Show each line of the data below that has the string "true" in it.

(Plain-text document sources)

※ ※ ※

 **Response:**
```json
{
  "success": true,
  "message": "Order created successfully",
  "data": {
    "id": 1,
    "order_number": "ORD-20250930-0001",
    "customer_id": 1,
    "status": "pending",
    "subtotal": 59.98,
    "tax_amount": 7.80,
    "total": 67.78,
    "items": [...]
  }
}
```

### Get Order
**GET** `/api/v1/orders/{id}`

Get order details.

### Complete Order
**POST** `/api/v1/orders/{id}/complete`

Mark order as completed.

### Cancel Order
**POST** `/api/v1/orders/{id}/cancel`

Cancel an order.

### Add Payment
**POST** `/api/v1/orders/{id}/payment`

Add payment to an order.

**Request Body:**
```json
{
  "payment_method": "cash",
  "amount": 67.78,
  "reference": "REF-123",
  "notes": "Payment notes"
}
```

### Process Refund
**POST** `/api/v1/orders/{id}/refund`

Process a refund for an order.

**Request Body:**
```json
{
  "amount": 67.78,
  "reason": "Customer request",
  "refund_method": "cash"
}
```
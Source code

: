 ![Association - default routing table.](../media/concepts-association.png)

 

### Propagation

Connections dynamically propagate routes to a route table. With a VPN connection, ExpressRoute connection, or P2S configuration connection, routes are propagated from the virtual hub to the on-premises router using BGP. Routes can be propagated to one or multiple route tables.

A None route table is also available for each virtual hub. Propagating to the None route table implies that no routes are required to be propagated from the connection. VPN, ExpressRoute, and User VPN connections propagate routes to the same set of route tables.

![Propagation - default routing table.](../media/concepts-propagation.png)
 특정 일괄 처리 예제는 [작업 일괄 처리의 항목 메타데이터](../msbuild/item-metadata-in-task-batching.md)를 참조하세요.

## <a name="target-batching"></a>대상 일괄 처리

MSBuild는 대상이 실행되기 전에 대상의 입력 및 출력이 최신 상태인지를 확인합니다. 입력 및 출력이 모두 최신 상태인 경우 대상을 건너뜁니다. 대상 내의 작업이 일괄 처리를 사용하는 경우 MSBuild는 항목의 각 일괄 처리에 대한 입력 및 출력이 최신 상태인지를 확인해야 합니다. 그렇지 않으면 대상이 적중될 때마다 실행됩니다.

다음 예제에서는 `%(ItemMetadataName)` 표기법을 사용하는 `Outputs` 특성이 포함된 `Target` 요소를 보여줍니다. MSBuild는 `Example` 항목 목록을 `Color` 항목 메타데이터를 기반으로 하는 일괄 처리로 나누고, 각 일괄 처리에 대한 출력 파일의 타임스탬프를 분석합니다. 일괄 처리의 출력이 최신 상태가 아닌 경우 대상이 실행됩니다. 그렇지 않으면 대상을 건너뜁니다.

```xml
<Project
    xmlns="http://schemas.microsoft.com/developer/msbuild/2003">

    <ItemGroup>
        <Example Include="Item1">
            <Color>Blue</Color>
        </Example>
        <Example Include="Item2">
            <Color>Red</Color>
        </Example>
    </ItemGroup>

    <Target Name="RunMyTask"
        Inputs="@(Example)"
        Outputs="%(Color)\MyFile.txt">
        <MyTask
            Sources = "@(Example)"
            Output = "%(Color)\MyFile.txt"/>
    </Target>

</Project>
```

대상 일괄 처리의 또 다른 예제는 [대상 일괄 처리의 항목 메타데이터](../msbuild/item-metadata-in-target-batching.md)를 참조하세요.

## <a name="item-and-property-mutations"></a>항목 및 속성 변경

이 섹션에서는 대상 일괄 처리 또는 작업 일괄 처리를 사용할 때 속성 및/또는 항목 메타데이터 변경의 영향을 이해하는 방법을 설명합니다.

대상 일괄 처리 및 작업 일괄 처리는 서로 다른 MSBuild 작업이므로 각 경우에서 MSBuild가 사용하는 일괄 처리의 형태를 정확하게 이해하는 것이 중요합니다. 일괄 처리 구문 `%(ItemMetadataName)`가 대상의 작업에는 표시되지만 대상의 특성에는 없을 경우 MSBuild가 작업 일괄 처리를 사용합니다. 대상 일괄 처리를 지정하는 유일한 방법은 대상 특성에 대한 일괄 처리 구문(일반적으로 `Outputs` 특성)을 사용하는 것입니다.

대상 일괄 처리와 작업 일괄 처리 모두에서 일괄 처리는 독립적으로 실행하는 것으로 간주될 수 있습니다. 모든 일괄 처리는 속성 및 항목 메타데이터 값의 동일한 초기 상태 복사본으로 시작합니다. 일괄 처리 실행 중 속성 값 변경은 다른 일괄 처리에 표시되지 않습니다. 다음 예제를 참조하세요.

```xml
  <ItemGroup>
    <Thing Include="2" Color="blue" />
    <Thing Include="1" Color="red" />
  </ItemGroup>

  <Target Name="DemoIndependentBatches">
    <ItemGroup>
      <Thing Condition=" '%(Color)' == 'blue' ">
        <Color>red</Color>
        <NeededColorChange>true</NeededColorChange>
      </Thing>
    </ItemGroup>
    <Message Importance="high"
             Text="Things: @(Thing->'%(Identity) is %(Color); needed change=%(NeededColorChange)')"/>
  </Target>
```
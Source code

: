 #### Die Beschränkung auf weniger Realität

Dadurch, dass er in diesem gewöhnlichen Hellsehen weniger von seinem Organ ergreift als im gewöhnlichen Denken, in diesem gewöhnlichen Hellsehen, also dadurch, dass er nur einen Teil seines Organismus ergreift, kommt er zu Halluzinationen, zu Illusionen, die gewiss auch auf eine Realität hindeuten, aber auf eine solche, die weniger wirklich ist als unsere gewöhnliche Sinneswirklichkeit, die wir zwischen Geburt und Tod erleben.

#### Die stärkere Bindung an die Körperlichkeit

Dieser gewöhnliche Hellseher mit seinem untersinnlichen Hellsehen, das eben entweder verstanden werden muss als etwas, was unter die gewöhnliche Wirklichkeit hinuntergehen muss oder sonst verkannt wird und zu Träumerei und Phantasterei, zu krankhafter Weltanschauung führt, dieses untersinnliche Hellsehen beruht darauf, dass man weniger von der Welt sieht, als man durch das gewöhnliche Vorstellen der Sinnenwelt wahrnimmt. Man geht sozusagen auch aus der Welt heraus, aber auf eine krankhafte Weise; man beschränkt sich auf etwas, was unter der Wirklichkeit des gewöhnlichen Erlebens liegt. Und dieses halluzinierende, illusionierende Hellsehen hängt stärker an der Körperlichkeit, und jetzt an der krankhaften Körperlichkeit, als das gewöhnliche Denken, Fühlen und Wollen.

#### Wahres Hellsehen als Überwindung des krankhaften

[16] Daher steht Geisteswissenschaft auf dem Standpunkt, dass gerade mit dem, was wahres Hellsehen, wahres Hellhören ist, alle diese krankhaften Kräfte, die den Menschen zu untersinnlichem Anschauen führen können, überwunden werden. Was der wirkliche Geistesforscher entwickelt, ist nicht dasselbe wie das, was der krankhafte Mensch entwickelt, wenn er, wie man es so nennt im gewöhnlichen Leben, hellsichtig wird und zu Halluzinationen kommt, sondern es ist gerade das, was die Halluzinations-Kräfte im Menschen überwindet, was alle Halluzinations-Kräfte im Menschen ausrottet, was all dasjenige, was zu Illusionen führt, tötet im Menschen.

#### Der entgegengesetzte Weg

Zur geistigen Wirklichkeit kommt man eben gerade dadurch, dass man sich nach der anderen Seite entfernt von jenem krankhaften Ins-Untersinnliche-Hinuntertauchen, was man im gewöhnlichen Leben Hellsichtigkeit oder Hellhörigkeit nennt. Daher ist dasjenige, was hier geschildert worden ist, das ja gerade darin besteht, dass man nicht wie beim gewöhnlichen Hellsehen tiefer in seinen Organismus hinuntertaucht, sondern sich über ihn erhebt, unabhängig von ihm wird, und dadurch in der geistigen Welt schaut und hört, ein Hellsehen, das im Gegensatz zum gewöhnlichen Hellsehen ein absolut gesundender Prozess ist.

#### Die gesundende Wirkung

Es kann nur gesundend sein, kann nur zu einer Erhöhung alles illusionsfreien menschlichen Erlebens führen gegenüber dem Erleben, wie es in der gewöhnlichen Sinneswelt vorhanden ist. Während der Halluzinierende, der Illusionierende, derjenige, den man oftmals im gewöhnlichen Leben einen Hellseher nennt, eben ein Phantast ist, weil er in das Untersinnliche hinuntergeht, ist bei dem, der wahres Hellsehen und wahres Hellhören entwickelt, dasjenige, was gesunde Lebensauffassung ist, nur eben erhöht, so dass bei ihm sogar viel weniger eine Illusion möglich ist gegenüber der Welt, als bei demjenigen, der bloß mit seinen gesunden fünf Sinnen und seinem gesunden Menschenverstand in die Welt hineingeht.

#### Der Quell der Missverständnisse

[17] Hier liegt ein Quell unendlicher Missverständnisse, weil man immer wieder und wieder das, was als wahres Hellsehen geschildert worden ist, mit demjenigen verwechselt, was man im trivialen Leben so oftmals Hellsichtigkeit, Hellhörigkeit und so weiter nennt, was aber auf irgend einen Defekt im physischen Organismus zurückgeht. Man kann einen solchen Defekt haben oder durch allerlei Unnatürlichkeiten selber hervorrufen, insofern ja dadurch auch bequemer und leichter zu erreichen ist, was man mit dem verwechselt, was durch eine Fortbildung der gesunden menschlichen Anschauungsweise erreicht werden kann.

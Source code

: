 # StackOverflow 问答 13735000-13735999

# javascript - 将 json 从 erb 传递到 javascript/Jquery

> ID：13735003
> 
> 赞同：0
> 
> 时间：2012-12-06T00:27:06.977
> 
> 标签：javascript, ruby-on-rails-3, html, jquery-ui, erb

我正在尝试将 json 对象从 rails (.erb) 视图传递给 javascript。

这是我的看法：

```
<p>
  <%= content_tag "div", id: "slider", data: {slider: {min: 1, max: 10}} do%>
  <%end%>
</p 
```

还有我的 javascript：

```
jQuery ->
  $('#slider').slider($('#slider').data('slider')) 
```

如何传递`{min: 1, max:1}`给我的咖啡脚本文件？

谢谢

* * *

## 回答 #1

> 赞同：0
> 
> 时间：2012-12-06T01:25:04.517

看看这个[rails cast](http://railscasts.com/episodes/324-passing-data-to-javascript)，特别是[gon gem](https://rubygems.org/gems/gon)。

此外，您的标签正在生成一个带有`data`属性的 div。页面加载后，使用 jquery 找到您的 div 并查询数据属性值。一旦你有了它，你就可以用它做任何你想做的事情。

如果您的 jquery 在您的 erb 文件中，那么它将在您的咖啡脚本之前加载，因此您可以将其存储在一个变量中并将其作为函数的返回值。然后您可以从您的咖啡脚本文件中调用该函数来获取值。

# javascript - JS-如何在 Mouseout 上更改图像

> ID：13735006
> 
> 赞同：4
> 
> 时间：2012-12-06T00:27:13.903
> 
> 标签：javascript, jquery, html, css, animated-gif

※ ※ ※

● Result
  "success": true,
        <NeededColorChange>true</NeededColorChange>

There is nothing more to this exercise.